Rh factor incompatibility

Ordinarily, the antibodies in a mother's bloodstream to foreign type blood are of a kind that is large and does not cross the placental barrier into the bloodstream of the fetus. Aside from the A and B antigens possibly present on the baby's red cells, there is another class of protein called the Rh antigen. If a mother has Rh negative type blood (does not herself possess the Rh antigen on her blood cells), and carries a fetus whose blood type is Rh positive, cells from the baby can migrate across the placental barrier and stimulate the production of a maternal antibody that can cross back into the baby's system and trigger the destruction of the baby's red blood cells. This is termed a hemolytic anemia.

The resultant flood of waste product from the breakdown of these red cells overwhelms the baby's ability to cleanse the bloodstream of this waste product (bilirubin).

If the level of bilirubin is thought to be too high for safety or rising fast enough to cause concerns that the amount of bilirubin in the bloodstream might reach a harmful level, treatment will be instituted - either phototherapy or exchange transfusion.

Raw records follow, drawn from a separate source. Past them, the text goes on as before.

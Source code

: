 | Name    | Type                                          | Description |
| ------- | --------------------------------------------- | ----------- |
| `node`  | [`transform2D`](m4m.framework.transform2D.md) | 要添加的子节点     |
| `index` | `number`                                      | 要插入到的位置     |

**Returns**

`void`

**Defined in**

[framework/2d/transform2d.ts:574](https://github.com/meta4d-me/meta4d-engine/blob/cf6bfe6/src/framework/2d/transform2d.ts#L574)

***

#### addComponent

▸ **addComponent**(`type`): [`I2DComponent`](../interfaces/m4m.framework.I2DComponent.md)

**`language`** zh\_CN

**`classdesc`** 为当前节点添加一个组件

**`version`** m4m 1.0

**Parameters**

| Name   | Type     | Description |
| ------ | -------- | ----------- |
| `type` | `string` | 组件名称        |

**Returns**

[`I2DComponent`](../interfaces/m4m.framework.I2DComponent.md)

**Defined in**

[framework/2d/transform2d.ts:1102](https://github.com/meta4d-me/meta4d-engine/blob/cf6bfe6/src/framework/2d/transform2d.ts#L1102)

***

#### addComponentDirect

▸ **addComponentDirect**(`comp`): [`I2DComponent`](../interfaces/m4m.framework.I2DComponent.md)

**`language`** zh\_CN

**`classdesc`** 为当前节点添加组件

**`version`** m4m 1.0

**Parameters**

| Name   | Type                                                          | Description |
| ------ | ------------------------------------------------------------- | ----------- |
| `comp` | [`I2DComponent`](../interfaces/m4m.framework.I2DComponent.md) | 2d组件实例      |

Usually, the abnormal antibody posed little threat to the first Rh-positive baby born to an Rh-negative mother. It was subsequent Rh-positive babies who were at risk. Happily, this disease is now very rare, thanks to the invention of an immunization given to Rh-negative mothers after delivery of an Rh-positive baby. This shot (RhoGam®) blocks the formation of high levels of the abnormal anti-Rh antibody and protects subsequent pregnancies with a high degree of efficiency.

A similar maternal antibody induced hemolytic anemia (anemia caused by abnormal red blood cell destruction) can also result when mother's blood type is Type O and the baby's is Type A or B; in general, these anemias are not as severe, and rarely cause jaundice severe enough to require exchange transfusion.